═══ INPUT ═══

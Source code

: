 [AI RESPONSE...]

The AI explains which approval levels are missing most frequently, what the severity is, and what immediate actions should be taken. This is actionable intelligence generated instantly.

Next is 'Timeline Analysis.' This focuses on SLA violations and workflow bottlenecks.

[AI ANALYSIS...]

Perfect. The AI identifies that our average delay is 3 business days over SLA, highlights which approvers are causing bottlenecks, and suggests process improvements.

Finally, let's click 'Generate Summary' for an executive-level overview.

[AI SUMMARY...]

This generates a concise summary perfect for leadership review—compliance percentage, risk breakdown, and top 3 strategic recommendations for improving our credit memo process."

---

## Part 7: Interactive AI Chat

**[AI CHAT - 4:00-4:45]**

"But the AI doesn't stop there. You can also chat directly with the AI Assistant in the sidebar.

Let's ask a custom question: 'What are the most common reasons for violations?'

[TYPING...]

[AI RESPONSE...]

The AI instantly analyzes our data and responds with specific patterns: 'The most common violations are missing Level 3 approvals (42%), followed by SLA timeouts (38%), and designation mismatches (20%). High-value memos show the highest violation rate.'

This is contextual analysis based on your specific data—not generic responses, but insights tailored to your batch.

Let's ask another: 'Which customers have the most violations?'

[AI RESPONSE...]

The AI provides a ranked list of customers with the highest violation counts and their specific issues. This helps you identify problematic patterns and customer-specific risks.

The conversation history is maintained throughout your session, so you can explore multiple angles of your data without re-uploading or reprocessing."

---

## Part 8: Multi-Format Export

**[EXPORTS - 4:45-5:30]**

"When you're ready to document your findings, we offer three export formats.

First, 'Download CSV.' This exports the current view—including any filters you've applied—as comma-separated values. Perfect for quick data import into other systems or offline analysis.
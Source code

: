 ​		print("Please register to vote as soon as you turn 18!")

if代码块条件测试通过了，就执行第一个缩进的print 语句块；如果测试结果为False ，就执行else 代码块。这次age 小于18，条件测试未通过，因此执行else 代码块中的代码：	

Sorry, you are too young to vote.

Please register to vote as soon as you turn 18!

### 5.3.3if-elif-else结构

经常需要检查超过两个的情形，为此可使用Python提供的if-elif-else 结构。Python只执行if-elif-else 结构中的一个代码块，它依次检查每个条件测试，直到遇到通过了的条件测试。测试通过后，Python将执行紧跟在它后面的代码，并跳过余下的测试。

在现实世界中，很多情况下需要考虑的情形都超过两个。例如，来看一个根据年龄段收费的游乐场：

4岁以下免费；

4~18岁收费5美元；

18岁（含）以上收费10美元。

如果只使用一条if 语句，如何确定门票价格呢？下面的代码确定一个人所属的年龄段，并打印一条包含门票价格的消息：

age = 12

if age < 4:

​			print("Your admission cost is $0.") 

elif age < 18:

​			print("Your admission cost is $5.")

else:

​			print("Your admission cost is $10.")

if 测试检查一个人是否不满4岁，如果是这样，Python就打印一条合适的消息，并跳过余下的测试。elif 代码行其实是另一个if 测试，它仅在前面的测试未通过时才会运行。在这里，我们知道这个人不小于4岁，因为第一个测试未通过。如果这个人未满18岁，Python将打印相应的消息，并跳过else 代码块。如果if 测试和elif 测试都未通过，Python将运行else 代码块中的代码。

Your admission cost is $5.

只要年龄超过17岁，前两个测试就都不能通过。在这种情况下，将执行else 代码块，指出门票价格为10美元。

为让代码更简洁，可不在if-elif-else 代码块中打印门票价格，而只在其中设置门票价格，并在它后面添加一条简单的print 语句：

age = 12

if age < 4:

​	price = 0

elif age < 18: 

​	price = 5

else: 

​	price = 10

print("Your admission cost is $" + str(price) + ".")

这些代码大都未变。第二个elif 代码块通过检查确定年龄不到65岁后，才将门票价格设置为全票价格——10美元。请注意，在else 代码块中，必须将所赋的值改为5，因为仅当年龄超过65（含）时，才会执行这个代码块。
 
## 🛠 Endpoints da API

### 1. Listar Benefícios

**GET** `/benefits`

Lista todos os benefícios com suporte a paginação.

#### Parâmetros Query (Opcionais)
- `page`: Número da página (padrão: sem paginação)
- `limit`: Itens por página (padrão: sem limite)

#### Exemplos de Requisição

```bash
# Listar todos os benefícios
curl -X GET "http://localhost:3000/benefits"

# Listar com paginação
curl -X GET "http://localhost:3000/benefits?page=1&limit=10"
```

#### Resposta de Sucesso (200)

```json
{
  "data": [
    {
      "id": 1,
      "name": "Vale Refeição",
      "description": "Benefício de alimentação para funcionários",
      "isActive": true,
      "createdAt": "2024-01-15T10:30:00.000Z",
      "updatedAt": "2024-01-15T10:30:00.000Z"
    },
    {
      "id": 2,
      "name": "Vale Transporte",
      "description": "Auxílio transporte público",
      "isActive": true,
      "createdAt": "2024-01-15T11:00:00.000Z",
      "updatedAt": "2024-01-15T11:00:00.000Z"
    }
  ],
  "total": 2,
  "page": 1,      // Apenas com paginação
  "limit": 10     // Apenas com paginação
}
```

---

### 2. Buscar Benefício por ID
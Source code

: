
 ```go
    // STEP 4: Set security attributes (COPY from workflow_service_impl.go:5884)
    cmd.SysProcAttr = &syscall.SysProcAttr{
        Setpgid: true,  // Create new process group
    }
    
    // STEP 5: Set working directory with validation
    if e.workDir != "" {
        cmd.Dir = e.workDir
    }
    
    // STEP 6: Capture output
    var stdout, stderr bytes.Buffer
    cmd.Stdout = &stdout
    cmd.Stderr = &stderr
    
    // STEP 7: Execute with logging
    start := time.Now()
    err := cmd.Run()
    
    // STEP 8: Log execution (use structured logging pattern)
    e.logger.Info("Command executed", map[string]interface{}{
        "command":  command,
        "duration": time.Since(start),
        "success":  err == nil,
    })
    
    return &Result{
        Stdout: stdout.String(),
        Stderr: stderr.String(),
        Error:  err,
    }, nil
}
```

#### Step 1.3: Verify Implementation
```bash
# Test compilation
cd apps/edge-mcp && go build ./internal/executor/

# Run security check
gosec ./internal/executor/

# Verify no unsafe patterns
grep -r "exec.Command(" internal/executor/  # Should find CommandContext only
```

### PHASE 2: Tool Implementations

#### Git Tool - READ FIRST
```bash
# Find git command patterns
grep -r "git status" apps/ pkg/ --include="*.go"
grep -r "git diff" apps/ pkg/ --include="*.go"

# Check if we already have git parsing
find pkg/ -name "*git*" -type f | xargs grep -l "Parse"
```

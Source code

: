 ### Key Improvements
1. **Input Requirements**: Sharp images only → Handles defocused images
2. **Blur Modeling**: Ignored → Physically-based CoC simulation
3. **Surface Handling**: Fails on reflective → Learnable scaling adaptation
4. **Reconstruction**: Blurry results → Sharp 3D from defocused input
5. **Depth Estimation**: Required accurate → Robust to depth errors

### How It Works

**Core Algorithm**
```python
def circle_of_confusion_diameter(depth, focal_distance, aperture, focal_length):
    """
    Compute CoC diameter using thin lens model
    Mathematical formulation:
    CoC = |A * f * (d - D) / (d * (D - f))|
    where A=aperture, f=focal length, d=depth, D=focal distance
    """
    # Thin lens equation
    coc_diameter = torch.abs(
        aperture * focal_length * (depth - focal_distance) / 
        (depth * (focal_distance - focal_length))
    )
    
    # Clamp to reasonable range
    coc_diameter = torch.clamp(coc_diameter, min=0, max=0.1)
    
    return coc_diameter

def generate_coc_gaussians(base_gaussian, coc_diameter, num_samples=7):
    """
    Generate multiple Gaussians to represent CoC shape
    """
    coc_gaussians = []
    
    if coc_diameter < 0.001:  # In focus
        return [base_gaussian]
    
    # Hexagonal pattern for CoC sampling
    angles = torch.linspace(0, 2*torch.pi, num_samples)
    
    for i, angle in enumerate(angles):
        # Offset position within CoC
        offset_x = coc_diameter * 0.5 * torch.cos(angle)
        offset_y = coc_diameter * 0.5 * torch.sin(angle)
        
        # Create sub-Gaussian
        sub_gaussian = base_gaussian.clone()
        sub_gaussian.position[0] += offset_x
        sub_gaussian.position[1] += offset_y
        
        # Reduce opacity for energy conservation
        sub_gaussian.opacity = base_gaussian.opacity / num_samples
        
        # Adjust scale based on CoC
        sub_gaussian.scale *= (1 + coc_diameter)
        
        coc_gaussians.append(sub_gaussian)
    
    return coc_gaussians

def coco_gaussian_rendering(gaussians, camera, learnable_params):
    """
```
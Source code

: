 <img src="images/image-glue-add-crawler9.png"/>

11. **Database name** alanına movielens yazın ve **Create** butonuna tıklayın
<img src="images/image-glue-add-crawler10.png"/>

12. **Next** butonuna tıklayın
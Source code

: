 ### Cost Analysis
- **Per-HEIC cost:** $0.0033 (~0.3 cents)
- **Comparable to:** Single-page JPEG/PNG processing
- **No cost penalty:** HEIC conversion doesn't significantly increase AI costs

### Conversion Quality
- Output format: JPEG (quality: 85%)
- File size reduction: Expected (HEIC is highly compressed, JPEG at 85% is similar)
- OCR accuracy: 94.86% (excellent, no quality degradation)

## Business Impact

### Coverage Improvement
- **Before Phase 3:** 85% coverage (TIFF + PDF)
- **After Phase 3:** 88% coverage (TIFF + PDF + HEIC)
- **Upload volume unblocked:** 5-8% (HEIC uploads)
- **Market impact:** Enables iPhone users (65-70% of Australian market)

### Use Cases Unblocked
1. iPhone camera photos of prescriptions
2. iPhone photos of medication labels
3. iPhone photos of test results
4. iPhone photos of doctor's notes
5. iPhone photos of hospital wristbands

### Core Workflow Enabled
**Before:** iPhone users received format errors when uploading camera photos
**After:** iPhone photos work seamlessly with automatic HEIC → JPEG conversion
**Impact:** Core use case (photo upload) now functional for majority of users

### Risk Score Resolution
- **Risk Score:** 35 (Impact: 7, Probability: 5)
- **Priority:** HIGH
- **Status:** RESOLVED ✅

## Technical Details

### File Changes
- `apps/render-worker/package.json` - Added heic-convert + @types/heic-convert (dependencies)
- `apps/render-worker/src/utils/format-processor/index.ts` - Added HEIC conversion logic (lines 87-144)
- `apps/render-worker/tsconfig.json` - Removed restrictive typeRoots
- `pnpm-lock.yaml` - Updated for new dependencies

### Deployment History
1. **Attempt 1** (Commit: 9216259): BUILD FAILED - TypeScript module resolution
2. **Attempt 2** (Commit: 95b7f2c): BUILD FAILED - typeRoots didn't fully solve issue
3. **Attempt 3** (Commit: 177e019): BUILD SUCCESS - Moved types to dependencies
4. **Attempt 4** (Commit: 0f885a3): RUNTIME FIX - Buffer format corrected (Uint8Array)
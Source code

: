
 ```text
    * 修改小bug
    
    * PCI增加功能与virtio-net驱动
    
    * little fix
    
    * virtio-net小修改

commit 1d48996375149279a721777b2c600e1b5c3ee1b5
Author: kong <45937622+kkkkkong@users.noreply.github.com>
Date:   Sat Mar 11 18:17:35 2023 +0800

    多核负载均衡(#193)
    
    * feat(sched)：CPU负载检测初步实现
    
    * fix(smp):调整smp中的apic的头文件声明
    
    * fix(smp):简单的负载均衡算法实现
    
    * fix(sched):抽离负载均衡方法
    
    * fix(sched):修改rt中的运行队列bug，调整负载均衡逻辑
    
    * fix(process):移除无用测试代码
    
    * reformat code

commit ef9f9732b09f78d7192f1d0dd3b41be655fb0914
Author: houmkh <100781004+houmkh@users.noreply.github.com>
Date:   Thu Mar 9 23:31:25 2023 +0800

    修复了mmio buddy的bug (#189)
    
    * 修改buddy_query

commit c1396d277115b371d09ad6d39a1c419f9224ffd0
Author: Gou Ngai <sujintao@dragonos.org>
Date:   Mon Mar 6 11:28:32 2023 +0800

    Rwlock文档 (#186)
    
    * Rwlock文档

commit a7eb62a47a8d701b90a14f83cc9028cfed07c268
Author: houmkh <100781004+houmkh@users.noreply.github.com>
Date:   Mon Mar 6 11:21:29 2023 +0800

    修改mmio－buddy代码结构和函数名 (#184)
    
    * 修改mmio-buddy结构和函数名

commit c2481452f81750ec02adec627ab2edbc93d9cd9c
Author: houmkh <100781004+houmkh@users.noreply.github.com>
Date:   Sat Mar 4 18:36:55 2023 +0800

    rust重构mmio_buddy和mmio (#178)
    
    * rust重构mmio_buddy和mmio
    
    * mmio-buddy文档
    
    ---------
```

═══

PROBLEM STATEMENT: Using the entries above, quote each line verbatim from the first through the line that contains "in the sidebar.".

RESULT OF THIS EXERCISE:
Source code

: [AI RESPONSE...]

The AI explains which approval levels are missing most frequently, what the severity is, and what immediate actions should be taken. This is actionable intelligence generated instantly.

Next is 'Timeline Analysis.' This focuses on SLA violations and workflow bottlenecks.

[AI ANALYSIS...]

Perfect. The AI identifies that our average delay is 3 business days over SLA, highlights which approvers are causing bottlenecks, and suggests process improvements.

Finally, let's click 'Generate Summary' for an executive-level overview.

[AI SUMMARY...]

This generates a concise summary perfect for leadership review—compliance percentage, risk breakdown, and top 3 strategic recommendations for improving our credit memo process."

---

## Part 7: Interactive AI Chat

**[AI CHAT - 4:00-4:45]**

"But the AI doesn't stop there. You can also chat directly with the AI Assistant in the sidebar.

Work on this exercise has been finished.